Loose schooling. What to do when your horse thinks it is play time, not work time...
How big is your arena?
If it is possible to section a small area off inside your arena, then I find that helps enormously.
Have you done any ground work with your horse, something along the lines of listening to your body language, along the lines of natural horsemanship? Horses are constantly evaluating your body language, even if they don't appear to be looking at you, they are very much aware of what you are communicating to them.
If you can section off a smaller area safely, then one of the best and easiest ways to begin is to change direction frequently, this tunes your horse in, and allows you to control the pace easier, once you are changing direction, you should be able to begin to use your usual "aids" as on the lunge to ask your horse what is required of him.
To ask your horse to change direction, position yourself towards the front of the horse (never putting yourself in danger) and make yourself "big" I.e. bold body language , hands raised but not threatening, and purposeful, once your horse turns, return to being "behind" him, I.e. your hips to his hips, as if lunging, then repeat to turn again.
It may take some practice, but once you have the basics established in a small area, it becomes far easier to apply the same principles once in a larger area.
My horse gets wound up by others nearby: If the other horses are galloping around, then it is even more important to gain your horses concentration, so again, frequent changes of direction and if possible transitions.
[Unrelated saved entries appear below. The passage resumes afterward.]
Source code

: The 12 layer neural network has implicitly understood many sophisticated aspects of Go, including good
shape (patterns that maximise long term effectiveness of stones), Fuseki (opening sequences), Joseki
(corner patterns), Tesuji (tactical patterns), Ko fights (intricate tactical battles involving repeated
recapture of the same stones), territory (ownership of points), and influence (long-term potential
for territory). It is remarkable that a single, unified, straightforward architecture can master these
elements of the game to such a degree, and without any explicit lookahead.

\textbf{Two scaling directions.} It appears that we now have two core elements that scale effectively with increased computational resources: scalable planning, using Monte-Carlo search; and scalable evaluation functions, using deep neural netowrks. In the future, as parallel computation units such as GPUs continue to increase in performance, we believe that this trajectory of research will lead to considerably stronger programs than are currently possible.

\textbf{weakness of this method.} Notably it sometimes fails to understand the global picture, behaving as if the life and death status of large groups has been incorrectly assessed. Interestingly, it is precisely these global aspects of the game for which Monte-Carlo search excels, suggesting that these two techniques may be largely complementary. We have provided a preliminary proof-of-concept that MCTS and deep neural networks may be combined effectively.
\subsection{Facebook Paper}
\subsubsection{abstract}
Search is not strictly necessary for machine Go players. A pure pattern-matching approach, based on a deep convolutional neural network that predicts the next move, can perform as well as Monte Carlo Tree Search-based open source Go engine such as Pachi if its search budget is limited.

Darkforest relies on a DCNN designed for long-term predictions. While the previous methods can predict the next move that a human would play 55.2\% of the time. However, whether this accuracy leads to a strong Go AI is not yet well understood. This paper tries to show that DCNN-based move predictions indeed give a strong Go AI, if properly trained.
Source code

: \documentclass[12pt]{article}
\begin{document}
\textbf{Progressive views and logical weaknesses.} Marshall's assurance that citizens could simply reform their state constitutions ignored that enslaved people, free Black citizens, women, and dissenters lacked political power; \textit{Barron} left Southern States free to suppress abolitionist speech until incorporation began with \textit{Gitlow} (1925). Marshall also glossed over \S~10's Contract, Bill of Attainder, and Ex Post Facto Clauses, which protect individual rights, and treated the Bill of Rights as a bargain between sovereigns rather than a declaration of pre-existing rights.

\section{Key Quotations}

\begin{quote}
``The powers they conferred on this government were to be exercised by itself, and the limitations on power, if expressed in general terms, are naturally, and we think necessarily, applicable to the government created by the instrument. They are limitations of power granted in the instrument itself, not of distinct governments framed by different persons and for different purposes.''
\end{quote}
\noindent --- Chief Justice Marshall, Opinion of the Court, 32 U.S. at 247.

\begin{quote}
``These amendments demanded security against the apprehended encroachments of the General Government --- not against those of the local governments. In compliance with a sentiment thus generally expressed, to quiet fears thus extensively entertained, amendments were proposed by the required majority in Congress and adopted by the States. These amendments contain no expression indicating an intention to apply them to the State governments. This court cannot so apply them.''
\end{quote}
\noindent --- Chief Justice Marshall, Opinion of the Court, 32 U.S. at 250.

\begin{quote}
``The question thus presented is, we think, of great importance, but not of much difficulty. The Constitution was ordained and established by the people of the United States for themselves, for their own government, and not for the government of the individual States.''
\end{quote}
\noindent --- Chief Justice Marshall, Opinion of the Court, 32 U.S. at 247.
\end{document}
If you cannot reduce the size of the arena, then poles placed around the track, especially the side your horse chooses to show off, at intervals can also be useful, a set of trot distance poles, a set of canter distance poles and single poles around the arena are also useful to gain your horses attention.
Should you have the time, daily “schooling” in the arena can help take the excitement out of them, as it becomes a little more work time rather than play time.
I hope these ideas help and you can gain some good work from your horse, loose schooling is a great exercise for the horse as they have to rely on their own balance rather than balance on the rider/handler.